Look Upward and Share the Wonders I’ve Seen

“I’m on another planet.”

That’s how he gets me. That’s the moment I fall for John Chricton. Not his pop culture wisecracks. Not his bravery or his resourcefulness (which his vast ignorance of the situation he’s in never stops him from making use of). It’s that, on a squalid commerce planet covered in burning trash barrels and rejects from the Mos Eisley cantina, John Chricton’s first reaction is one of awe. He’s on another planet.
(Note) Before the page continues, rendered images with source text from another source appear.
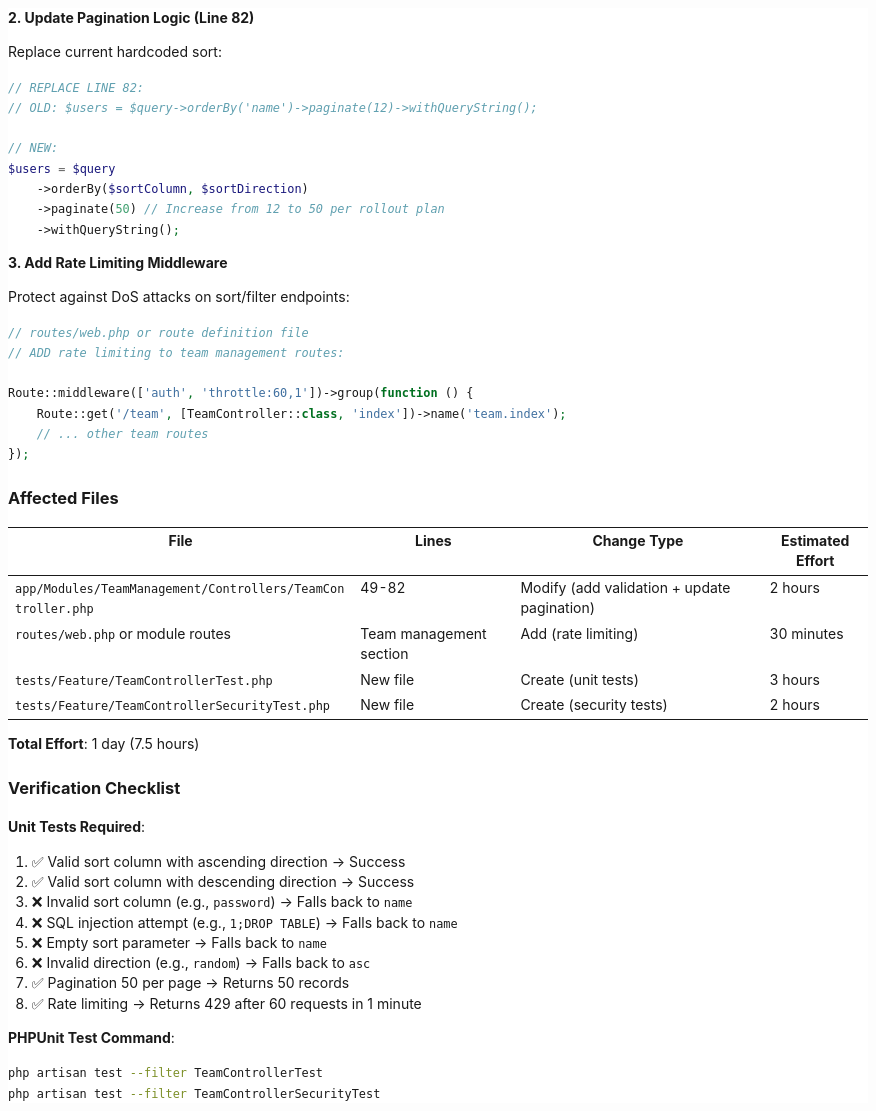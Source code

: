 **2. Update Pagination Logic (Line 82)**

Replace current hardcoded sort:

```php
// REPLACE LINE 82:
// OLD: $users = $query->orderBy('name')->paginate(12)->withQueryString();

// NEW:
$users = $query
    ->orderBy($sortColumn, $sortDirection)
    ->paginate(50) // Increase from 12 to 50 per rollout plan
    ->withQueryString();
```

**3. Add Rate Limiting Middleware**

Protect against DoS attacks on sort/filter endpoints:

```php
// routes/web.php or route definition file
// ADD rate limiting to team management routes:

Route::middleware(['auth', 'throttle:60,1'])->group(function () {
    Route::get('/team', [TeamController::class, 'index'])->name('team.index');
    // ... other team routes
});
```

### Affected Files

| File | Lines | Change Type | Estimated Effort |
|------|-------|-------------|------------------|
| `app/Modules/TeamManagement/Controllers/TeamController.php` | 49-82 | Modify (add validation + update pagination) | 2 hours |
| `routes/web.php` or module routes | Team management section | Add (rate limiting) | 30 minutes |
| `tests/Feature/TeamControllerTest.php` | New file | Create (unit tests) | 3 hours |
| `tests/Feature/TeamControllerSecurityTest.php` | New file | Create (security tests) | 2 hours |

**Total Effort**: 1 day (7.5 hours)

### Verification Checklist

**Unit Tests Required**:
1. ✅ Valid sort column with ascending direction → Success
2. ✅ Valid sort column with descending direction → Success
3. ❌ Invalid sort column (e.g., `password`) → Falls back to `name`
4. ❌ SQL injection attempt (e.g., `1;DROP TABLE`) → Falls back to `name`
5. ❌ Empty sort parameter → Falls back to `name`
6. ❌ Invalid direction (e.g., `random`) → Falls back to `asc`
7. ✅ Pagination 50 per page → Returns 50 records
8. ✅ Rate limiting → Returns 429 after 60 requests in 1 minute

**PHPUnit Test Command**:
```bash
php artisan test --filter TeamControllerTest
php artisan test --filter TeamControllerSecurityTest
```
Chricton is a different kind of sci-fi hero, and Farscape a different kind of show, despite its shopworn “Lost in Space” premise. In another show, John would be the captain, the two-fisted action hero. But Moya doesn’t have a captain - the crew makes most of its decisions by yelling at each other until things get so bad there’s only one, insane choice left to make, and John Chricton’s not a warrior, not a leader. He’s a scientist. An explorer.

Pay attention, as you watch the first season. Count the number of times Chricton fires a weapon. He’s a guy raised on Next Generation, always favoring diplomatic, non-violent solutions. The difference is, he’s not traveling through the universe on a mission of peaceful exploration with a crew of Federation-raised utopianists. He’s sharing a ship with an anarchist priestess, a rage-filled warrior, a lifelong solider, a greedy-driven royal, all of them desperate to survive.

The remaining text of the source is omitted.